Y'all, this is going to be deeply unsatisfying, but it's what I can report personally:
I have no earthly clue why this thread on our community site is unlisted.
We're looking at the admin UI for it right now, and there's like, a little lock next to do the story, but the "unlist story" option is still there for us to click. The best I can say is: I'm reasonably sure there wasn't some top-down edict to hide this thread (the site is public, anybody can sign up for an account and see the thread).
Say what you want about us, but hiding out from stuff like this isn't one of our flaws. When I find out more about what happened with this thread, I'll let you know (or Kurt will reply here and tell me I'm wrong).
I don't know enough about what happened with this Sydney server to be helpful to people who had instances running on it. When I know more about it, I'll be helpful, but I'm just learning about this stuff right now, after getting back in from a night out.
Almost immediately afterwards
It looks like... all the posts in the app-not-working category are "private"? Like it's some setting on the category itself? "Private" here means you need to have signed up for a Discourse account to see them?

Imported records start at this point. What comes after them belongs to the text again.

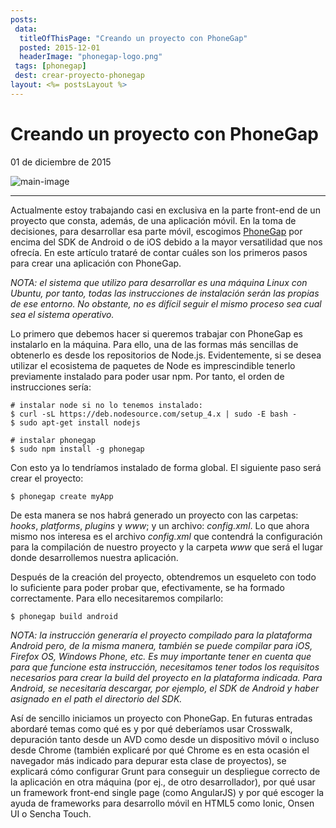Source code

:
 ```yaml
---
posts:
 data:
  titleOfThisPage: "Creando un proyecto con PhoneGap"
  posted: 2015-12-01
  headerImage: "phonegap-logo.png"
 tags: [phonegap]
 dest: crear-proyecto-phonegap
layout: <%= postsLayout %>
---
```


# Creando un proyecto con PhoneGap

<div class="date">01 de diciembre de 2015</div>

![main-image]({{pathAssets}}img/phonegap-logo.png)

- - -

Actualmente estoy trabajando casi en exclusiva en la parte front-end de un proyecto que consta, además, de una aplicación móvil. En la toma de decisiones, para desarrollar esa parte móvil, escogimos [PhoneGap](http://phonegap.com/) por encima del SDK de Android o de iOS debido a la mayor versatilidad que nos ofrecía. En este artículo trataré de contar cuáles son los primeros pasos para crear una aplicación con PhoneGap.

*NOTA: el sistema que utilizo para desarrollar es una máquina Linux con Ubuntu, por tanto, todas las instrucciones de instalación serán las propias de ese entorno. No obstante, no es difícil seguir el mismo proceso sea cual sea el sistema operativo.*

Lo primero que debemos hacer si queremos trabajar con PhoneGap es instalarlo en la máquina. Para ello, una de las formas más sencillas de obtenerlo es desde los repositorios de Node.js. Evidentemente, si se desea utilizar el ecosistema de paquetes de Node es imprescindible tenerlo previamente instalado para poder usar npm. Por tanto, el orden de instrucciones sería:
```
# instalar node si no lo tenemos instalado:
$ curl -sL https://deb.nodesource.com/setup_4.x | sudo -E bash -
$ sudo apt-get install nodejs

# instalar phonegap
$ sudo npm install -g phonegap
```

Con esto ya lo tendríamos instalado de forma global. El siguiente paso será crear el proyecto:
```
$ phonegap create myApp
```

De esta manera se nos habrá generado un proyecto con las carpetas: *hooks*, *platforms*, *plugins* y *www*; y un archivo: *config.xml*. Lo que ahora mismo nos interesa es el archivo *config.xml* que contendrá la configuración para la compilación de nuestro proyecto y la carpeta *www* que será el lugar donde desarrollemos nuestra aplicación.

Después de la creación del proyecto, obtendremos un esqueleto con todo lo suficiente para poder probar que, efectivamente, se ha formado correctamente. Para ello necesitaremos compilarlo:

```
$ phonegap build android
```
*NOTA: la instrucción generaría el proyecto compilado para la plataforma Android pero, de la misma manera, también se puede compilar para iOS, Firefox OS, Windows Phone, etc. Es muy importante tener en cuenta que para que funcione esta instrucción, necesitamos tener todos los requisitos necesarios para crear la build del proyecto en la plataforma indicada. Para Android, se necesitaría descargar, por ejemplo, el SDK de Android y haber asignado en el path el directorio del SDK.*

Así de sencillo iniciamos un proyecto con PhoneGap. En futuras entradas abordaré temas como qué es y por qué deberíamos usar Crosswalk, depuración tanto desde un AVD como desde un dispositivo móvil o incluso desde Chrome (también explicaré por qué Chrome es en esta ocasión el navegador más indicado para depurar esta clase de proyectos), se explicará cómo configurar Grunt para conseguir un despliegue correcto de la aplicación en otra máquina (por ej., de otro desarrollador), por qué usar un framework front-end single page (como AngularJS) y por qué escoger la ayuda de frameworks para desarrollo móvil en HTML5 como Ionic, Onsen UI o Sencha Touch.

Honest advice, probably to Kurt rather than you, is you need better processes, accountability and (probably) communication in your company. The tone of your reply (and other communications from fly.io) is reflective of the lack of those things given the public sentiment regarding fly.io. At 60+ employees and so many issues that tone goes from humanly endearing to indicative of a non-scaling business. Other replies indicate you don't want the things (process, oversight, etc.) that a growing B2B business needs to really succeed which is not a good sign. Sure there's a cost to that corporate-ness and you want to minimize that cost but it's also a necessary evil for the business you're in at the scale you're at.

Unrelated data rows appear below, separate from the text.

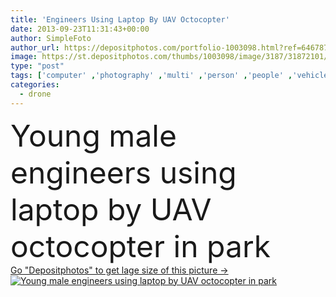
 ```yaml
---
title: 'Engineers Using Laptop By UAV Octocopter'
date: 2013-09-23T11:31:43+00:00
author: SimpleFoto
author_url: https://depositphotos.com/portfolio-1003098.html?ref=64678756
image: https://st.depositphotos.com/thumbs/1003098/image/3187/31872101/api_thumb_450.jpg?forcejpeg=true
type: "post"
tags: ['computer' ,'photography' ,'multi' ,'person' ,'people' ,'vehicle' ,'male' ,'man' ,'technology' ,'Men' ,'communication' ,'display' ,'laptop' ,'professional' ,'live' ,'camera' ,'photographer' ,'discussion' ,'remote' ,'feed' ,'control' ,'propeller' ,'video' ,'aircraft' ,'helicopter' ,'Link' ,'surveillance' ,'showing' ,'technician' ,'aviation' ,'aerial' ,'Pilot' ,'update' ,'software' ,'Colleague' ,'copter' ,'rotor' ,'rotorcraft' ,'drone' ,'troubleshoot' ,'unmanned' ,'uav' ,'carbon fiber' ,'uas' ,'unmanned aerial vehicle' ,'multicopter' ,'octocopter' ,'FPV' ,'multirotor' ,'unmanned aircraft' ]
categories: 
  - drone
---
```

<div aling="center">
            <font size="60"> Young male engineers using laptop by UAV octocopter in park</font>   
</div>
<div>
    <a href='https://st.depositphotos.com/thumbs/1003098/image/3187/31872101/api_thumb_450.jpg?forcejpeg=true?ref=64678756' target=_blank > Go "Depositphotos" to get lage size of this picture ->
        <img href='https://st.depositphotos.com/thumbs/1003098/image/3187/31872101/api_thumb_450.jpg?forcejpeg=true?ref=64678756' src='https://st.depositphotos.com/1003098/3187/i/950/depositphotos_31872101-stock-photo-engineers-using-laptop-by-uav.jpg?forcejpeg=true' alt='Young male engineers using laptop by UAV octocopter in park' >
    </a>
</div>
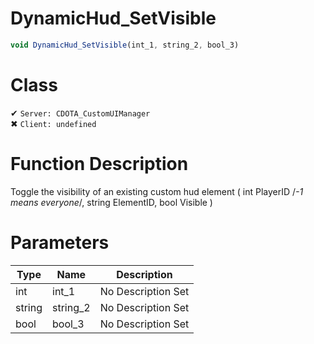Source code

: # DynamicHud_SetVisible
```js	
void DynamicHud_SetVisible(int_1, string_2, bool_3)
```
# Class
✔ `Server: CDOTA_CustomUIManager`  
✖ `Client: undefined`  

# Function Description
Toggle the visibility of an existing custom hud element ( int PlayerID /*-1 means everyone*/, string ElementID, bool Visible )
# Parameters
Type|Name|Description
--|--|--
int|int_1|No Description Set
string|string_2|No Description Set
bool|bool_3|No Description Set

If something breaks once it's an accident, if it breaks twice it's bad luck but if it breaks down three times it's broken processes. Based on the comment here things break at fly.io a lot more often than three times.
I'm just a person on Hacker News that happens to be at Fly.io; as I've said before, it's probably reasonable to think of me as an HN person first, and a Fly.io person second. My tone is my tone, and has been for the many years I've participated in this community. I got back from an evening out, saw that we were on the front page, poked around a little to find out what the hell was going on, and did my best to add some context. That's all.
If you're reading my comments on HN as some kind of official response from the company, you've misconstrued them.
> If you're reading my comments on HN as some kind of official response from the company, you've misconstrued them.
For what it’s worth, this is the reason most companies eventually restrict their employees from making statements about the company; It doesn’t matter if you thought it was clear that is was unofficial, any statement from an employee in a position of power (such as someone with access to the control panel) will be perceived as a communication from the company.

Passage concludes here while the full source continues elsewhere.